**What is needed:** Below is a listing; repeat exactly the lines from the one containing "- [x] 노선에 등록된 역을 제거한다." to the one containing "- [x] 출발역과 도착역의 이름이 같을 수 없다. alert를 띄운다.", both included.

=-=-=-=-=

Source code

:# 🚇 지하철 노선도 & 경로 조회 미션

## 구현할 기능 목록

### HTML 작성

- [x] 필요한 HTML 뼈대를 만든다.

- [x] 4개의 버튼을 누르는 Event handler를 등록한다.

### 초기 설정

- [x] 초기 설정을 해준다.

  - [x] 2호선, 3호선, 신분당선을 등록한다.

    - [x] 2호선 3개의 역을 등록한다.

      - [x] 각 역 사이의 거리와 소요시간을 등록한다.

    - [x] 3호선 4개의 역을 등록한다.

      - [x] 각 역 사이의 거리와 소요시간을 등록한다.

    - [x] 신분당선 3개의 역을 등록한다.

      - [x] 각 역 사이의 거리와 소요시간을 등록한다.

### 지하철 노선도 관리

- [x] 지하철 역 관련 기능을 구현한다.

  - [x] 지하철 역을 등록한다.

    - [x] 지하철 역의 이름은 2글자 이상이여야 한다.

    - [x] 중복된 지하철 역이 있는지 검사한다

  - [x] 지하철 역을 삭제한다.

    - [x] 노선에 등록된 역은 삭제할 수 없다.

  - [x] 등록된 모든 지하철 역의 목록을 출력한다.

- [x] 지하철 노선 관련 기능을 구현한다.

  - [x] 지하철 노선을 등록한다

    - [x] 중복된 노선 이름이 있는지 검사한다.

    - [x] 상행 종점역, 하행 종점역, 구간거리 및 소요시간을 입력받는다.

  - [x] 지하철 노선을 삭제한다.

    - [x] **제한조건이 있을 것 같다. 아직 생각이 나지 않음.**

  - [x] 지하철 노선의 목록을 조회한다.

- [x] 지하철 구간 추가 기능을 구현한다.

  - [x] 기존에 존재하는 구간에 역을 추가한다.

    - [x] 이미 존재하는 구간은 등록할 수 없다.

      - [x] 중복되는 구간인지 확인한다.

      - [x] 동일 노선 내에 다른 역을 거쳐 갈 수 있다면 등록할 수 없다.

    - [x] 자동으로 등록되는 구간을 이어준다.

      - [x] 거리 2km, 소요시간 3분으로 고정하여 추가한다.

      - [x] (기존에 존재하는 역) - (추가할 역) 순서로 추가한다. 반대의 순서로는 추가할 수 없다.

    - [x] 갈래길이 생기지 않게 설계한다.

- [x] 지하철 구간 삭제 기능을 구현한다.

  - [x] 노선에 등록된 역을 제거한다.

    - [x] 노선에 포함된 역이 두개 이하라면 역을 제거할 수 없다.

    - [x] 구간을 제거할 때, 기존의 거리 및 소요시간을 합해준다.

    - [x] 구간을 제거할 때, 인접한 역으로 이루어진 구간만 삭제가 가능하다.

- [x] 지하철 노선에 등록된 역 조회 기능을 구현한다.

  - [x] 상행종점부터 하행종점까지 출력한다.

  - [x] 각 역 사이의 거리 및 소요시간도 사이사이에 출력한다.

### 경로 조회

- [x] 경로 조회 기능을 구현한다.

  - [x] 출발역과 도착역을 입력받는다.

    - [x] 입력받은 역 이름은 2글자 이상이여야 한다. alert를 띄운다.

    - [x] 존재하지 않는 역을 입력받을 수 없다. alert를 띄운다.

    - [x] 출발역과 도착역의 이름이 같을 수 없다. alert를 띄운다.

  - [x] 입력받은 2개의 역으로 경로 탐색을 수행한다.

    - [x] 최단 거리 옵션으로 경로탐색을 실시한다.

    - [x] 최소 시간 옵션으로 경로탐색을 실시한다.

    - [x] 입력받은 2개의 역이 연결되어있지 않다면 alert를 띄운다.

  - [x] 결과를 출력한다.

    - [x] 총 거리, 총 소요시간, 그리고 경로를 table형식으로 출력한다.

=-=-=-=-=

**Result:**
  - [x] 노선에 등록된 역을 제거한다.

    - [x] 노선에 포함된 역이 두개 이하라면 역을 제거할 수 없다.

    - [x] 구간을 제거할 때, 기존의 거리 및 소요시간을 합해준다.

    - [x] 구간을 제거할 때, 인접한 역으로 이루어진 구간만 삭제가 가능하다.

- [x] 지하철 노선에 등록된 역 조회 기능을 구현한다.

  - [x] 상행종점부터 하행종점까지 출력한다.

  - [x] 각 역 사이의 거리 및 소요시간도 사이사이에 출력한다.

### 경로 조회

- [x] 경로 조회 기능을 구현한다.

  - [x] 출발역과 도착역을 입력받는다.

    - [x] 입력받은 역 이름은 2글자 이상이여야 한다. alert를 띄운다.

    - [x] 존재하지 않는 역을 입력받을 수 없다. alert를 띄운다.

    - [x] 출발역과 도착역의 이름이 같을 수 없다. alert를 띄운다.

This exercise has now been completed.